START RECORDS FOR PROCESSING
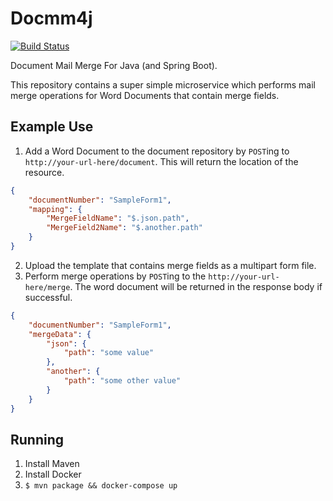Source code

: # Docmm4j
[![Build Status](https://travis-ci.org/jzarob/docmm4j.svg?branch=master)](https://travis-ci.org/jzarob/docmm4j)

Document Mail Merge For Java (and Spring Boot).

This repository contains a super simple microservice which performs
mail merge operations for Word Documents that contain merge fields.

## Example Use

1. Add a Word Document to the document repository by `POST`ing to
   `http://your-url-here/document`. This will return the location
   of the resource.

```json
{
    "documentNumber": "SampleForm1",
    "mapping": {
        "MergeFieldName": "$.json.path",
        "MergeField2Name": "$.another.path"
    }
}
```

2. Upload the template that contains merge fields
   as a multipart form file.
3. Perform merge operations by `POST`ing to the
   `http://your-url-here/merge`. The word document will be returned
   in the response body if successful.

```json
{
    "documentNumber": "SampleForm1",
    "mergeData": {
        "json": {
            "path": "some value"
        },
        "another": {
            "path": "some other value"
        }
    }
}
```


## Running

1. Install Maven
2. Install Docker
3. `$ mvn package && docker-compose up`



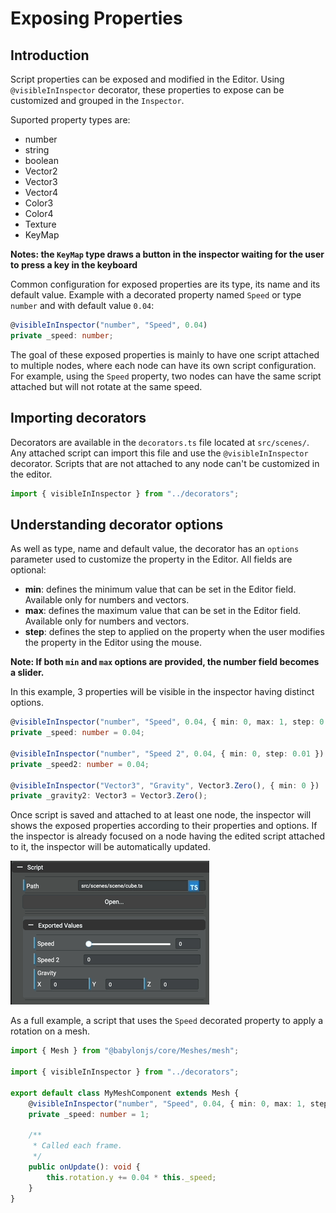 # Exposing Properties

## Introduction

Script properties can be exposed and modified in the Editor. Using `@visibleInInspector` decorator, these
properties to expose can be customized and grouped in the `Inspector`.

Suported property types are:
- number
- string
- boolean
- Vector2
- Vector3
- Vector4
- Color3
- Color4
- Texture
- KeyMap

**Notes: the `KeyMap` type draws a button in the inspector waiting for the user to press a key in the keyboard**

Common configuration for exposed properties are its type, its name and its default value.
Example with a decorated property named `Speed` or type `number` and with default value `0.04`:

```typescript
@visibleInInspector("number", "Speed", 0.04)
private _speed: number;
```

The goal of these exposed properties is mainly to have one script attached to multiple nodes, where each node can
have its own script configuration. For example, using the `Speed` property, two nodes can have the same script
attached but will not rotate at the same speed.

## Importing decorators

Decorators are available in the `decorators.ts` file located at `src/scenes/`. Any attached script can import this
file and use the `@visibleInInspector` decorator. Scripts that are not attached to any node can't be customized in
the editor.

```typescript
import { visibleInInspector } from "../decorators";
```

## Understanding decorator options

As well as type, name and default value, the decorator has an `options` parameter used to customize the property
in the Editor. All fields are optional:
- **min**: defines the minimum value that can be set in the Editor field. Available only for numbers and vectors.
- **max**: defines the maximum value that can be set in the Editor field. Available only for numbers and vectors.
- **step**: defines the step to applied on the property when the user modifies the property in the Editor using the mouse.

**Note: If both `min` and `max` options are provided, the number field becomes a slider.**

In this example, 3 properties will be visible in the inspector having distinct options.

```typescript
@visibleInInspector("number", "Speed", 0.04, { min: 0, max: 1, step: 0.01 })
private _speed: number = 0.04;

@visibleInInspector("number", "Speed 2", 0.04, { min: 0, step: 0.01 })
private _speed2: number = 0.04;

@visibleInInspector("Vector3", "Gravity", Vector3.Zero(), { min: 0 })
private _gravity2: Vector3 = Vector3.Zero();
```

Once script is saved and attached to at least one node, the inspector will shows the exposed properties
according to their properties and options. If the inspector is already focused on a node having the edited script
attached to it, the inspector will be automatically updated.

![example](./exposing-properties/example.gif)

As a full example, a script that uses the `Speed` decorated property to apply a rotation on a mesh.

```typescript
import { Mesh } from "@babylonjs/core/Meshes/mesh";

import { visibleInInspector } from "../decorators";

export default class MyMeshComponent extends Mesh {
    @visibleInInspector("number", "Speed", 0.04, { min: 0, max: 1, step: 0.01 })
    private _speed: number = 1;

    /**
     * Called each frame.
     */
    public onUpdate(): void {
        this.rotation.y += 0.04 * this._speed;
    }
}
```
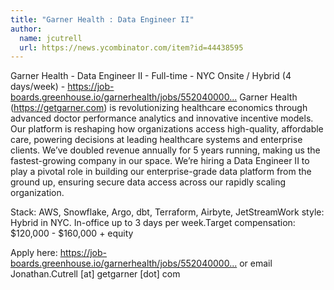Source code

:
 ```yaml
---
title: "Garner Health : Data Engineer II"
author:
  name: jcutrell
  url: https://news.ycombinator.com/item?id=44438595
---
```


<JobNavigation />

Garner Health - Data Engineer II - Full-time - NYC Onsite &#x2F; Hybrid (4 days&#x2F;week) - <a href="https:&#x2F;&#x2F;job-boards.greenhouse.io&#x2F;garnerhealth&#x2F;jobs&#x2F;5520400004" rel="nofollow">https:&#x2F;&#x2F;job-boards.greenhouse.io&#x2F;garnerhealth&#x2F;jobs&#x2F;552040000...</a>
Garner Health (<a href="https:&#x2F;&#x2F;getgarner.com" rel="nofollow">https:&#x2F;&#x2F;getgarner.com</a>) is revolutionizing healthcare economics through advanced doctor performance analytics and innovative incentive models. Our platform is reshaping how organizations access high-quality, affordable care, powering decisions at leading healthcare systems and enterprise clients. We’ve doubled revenue annually for 5 years running, making us the fastest-growing company in our space.
We’re hiring a Data Engineer II to play a pivotal role in building our enterprise-grade data platform from the ground up, ensuring secure data access across our rapidly scaling organization.

Stack: AWS, Snowflake, Argo, dbt, Terraform, Airbyte, JetStreamWork style: Hybrid in NYC. In-office up to 3 days per week.Target compensation: $120,000 - $160,000 + equity

Apply here: <a href="https:&#x2F;&#x2F;job-boards.greenhouse.io&#x2F;garnerhealth&#x2F;jobs&#x2F;5520400004" rel="nofollow">https:&#x2F;&#x2F;job-boards.greenhouse.io&#x2F;garnerhealth&#x2F;jobs&#x2F;552040000...</a> or email Jonathan.Cutrell [at] getgarner [dot] com
<JobApplication />
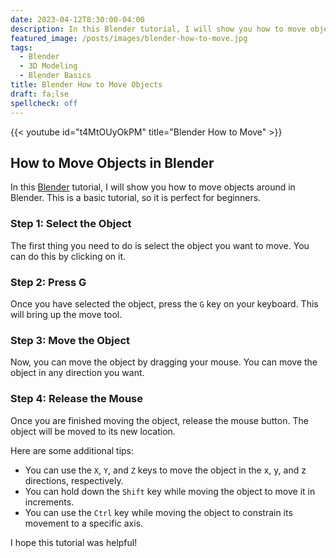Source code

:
 ```yaml
---
date: 2023-04-12T8:30:00-04:00
description: In this Blender tutorial, I will show you how to move objects around in Blender. This is a basic tutorial, so it is perfect for beginners.
featured_image: /posts/images/blender-how-to-move.jpg
tags:
  - Blender
  - 3D Modeling
  - Blender Basics
title: Blender How to Move Objects
draft: fa;lse
spellcheck: off
---
```


{{< youtube id="t4MtOUyOkPM" title="Blender How to Move" >}}

## How to Move Objects in Blender

In this [Blender](./blender.md) tutorial, I will show you how to move objects around in Blender. This is a basic tutorial, so it is perfect for beginners.

### Step 1: Select the Object

The first thing you need to do is select the object you want to move. You can do this by clicking on it.

### Step 2: Press G

Once you have selected the object, press the `G` key on your keyboard. This will bring up the move tool.

### Step 3: Move the Object

Now, you can move the object by dragging your mouse. You can move the object in any direction you want.

### Step 4: Release the Mouse

Once you are finished moving the object, release the mouse button. The object will be moved to its new location.

Here are some additional tips:

- You can use the `X`, `Y`, and `Z` keys to move the object in the x, y, and z directions, respectively.
- You can hold down the `Shift` key while moving the object to move it in increments.
- You can use the `Ctrl` key while moving the object to constrain its movement to a specific axis.

I hope this tutorial was helpful!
END RECORDS FOR PROCESSING
- WORK REQUEST: Across the whole listing above, report each line that includes "attached".

- ANSWER BELOW:
The goal of these exposed properties is mainly to have one script attached to multiple nodes, where each node can
attached but will not rotate at the same speed.
Decorators are available in the `decorators.ts` file located at `src/scenes/`. Any attached script can import this
file and use the `@visibleInInspector` decorator. Scripts that are not attached to any node can't be customized in
Once script is saved and attached to at least one node, the inspector will shows the exposed properties
attached to it, the inspector will be automatically updated.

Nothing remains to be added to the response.